[WORK REQUEST]
Using the entries below, copy out all lines where "безопасности" is found.

[TASK MATERIAL]
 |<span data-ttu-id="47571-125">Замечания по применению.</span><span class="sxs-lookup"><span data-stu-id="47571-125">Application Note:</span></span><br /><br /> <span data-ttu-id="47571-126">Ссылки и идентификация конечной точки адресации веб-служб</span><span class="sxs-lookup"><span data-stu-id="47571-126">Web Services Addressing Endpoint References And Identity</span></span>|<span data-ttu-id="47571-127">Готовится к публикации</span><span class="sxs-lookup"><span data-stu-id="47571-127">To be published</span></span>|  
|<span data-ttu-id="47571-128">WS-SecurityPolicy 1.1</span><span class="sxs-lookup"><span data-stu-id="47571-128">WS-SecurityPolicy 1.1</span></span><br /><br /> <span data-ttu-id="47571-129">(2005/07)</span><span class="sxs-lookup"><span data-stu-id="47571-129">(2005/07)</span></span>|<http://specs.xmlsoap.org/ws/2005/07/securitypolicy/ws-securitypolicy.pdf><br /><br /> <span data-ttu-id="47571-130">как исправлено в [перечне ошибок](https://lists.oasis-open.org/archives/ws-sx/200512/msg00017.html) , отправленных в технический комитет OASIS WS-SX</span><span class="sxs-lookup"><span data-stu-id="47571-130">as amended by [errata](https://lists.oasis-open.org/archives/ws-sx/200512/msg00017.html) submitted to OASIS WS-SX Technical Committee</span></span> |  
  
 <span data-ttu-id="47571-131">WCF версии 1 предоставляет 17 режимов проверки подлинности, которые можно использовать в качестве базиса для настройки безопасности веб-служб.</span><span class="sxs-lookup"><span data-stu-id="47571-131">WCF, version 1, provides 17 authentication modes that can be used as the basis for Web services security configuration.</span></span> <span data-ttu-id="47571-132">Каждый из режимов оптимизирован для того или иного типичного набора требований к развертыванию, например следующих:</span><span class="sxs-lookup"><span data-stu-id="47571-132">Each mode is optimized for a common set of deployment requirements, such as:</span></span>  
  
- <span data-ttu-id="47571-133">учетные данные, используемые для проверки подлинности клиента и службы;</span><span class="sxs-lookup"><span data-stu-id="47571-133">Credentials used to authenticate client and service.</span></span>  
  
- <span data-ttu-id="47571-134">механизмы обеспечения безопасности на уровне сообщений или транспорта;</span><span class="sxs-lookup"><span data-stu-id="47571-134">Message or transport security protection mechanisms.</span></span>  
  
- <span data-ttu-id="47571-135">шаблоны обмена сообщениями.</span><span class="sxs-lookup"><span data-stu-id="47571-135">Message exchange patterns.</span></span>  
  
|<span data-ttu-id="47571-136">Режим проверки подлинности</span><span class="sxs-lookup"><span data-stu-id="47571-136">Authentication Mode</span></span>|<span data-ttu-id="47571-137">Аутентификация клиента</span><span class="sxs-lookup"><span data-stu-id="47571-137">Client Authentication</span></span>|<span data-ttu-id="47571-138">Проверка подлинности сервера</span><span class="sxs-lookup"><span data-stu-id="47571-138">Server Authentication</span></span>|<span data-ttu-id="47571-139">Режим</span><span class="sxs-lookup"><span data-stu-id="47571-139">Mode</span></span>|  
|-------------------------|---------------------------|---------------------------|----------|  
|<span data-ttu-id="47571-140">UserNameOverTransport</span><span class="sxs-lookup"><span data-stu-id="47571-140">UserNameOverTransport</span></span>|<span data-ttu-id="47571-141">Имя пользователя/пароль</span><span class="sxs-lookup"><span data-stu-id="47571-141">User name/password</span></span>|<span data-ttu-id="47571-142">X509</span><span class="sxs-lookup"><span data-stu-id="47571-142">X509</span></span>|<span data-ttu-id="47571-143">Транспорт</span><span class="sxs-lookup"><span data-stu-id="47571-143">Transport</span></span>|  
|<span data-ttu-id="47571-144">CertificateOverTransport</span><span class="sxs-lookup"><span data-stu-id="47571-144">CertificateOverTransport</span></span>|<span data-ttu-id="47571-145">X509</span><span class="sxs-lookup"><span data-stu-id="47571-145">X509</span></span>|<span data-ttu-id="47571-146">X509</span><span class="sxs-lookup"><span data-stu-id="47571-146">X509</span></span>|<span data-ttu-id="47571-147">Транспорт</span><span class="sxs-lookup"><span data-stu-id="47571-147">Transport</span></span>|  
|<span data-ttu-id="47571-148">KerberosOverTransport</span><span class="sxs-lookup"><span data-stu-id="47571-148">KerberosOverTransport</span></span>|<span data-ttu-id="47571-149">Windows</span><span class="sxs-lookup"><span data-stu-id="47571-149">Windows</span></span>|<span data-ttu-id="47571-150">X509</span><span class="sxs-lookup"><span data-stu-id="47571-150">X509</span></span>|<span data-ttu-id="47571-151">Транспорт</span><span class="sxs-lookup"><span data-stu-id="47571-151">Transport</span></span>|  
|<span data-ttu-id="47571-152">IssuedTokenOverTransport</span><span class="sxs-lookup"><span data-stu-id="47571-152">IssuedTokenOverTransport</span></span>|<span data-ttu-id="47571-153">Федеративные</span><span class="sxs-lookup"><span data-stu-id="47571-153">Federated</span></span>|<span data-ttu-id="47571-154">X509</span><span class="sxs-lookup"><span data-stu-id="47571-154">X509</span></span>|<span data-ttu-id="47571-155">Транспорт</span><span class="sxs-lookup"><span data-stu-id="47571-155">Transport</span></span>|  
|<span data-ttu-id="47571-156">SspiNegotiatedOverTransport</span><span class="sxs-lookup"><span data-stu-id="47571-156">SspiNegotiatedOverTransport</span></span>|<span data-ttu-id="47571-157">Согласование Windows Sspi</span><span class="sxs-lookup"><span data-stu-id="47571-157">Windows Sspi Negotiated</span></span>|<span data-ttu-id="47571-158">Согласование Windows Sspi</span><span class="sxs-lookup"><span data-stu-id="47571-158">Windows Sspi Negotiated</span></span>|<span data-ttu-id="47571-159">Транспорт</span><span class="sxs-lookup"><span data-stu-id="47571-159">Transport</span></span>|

[OUTPUT FOR THIS EXERCISE]
 <span data-ttu-id="47571-131">WCF версии 1 предоставляет 17 режимов проверки подлинности, которые можно использовать в качестве базиса для настройки безопасности веб-служб.</span><span class="sxs-lookup"><span data-stu-id="47571-131">WCF, version 1, provides 17 authentication modes that can be used as the basis for Web services security configuration.</span></span> <span data-ttu-id="47571-132">Каждый из режимов оптимизирован для того или иного типичного набора требований к развертыванию, например следующих:</span><span class="sxs-lookup"><span data-stu-id="47571-132">Each mode is optimized for a common set of deployment requirements, such as:</span></span>  
- <span data-ttu-id="47571-134">механизмы обеспечения безопасности на уровне сообщений или транспорта;</span><span class="sxs-lookup"><span data-stu-id="47571-134">Message or transport security protection mechanisms.</span></span>  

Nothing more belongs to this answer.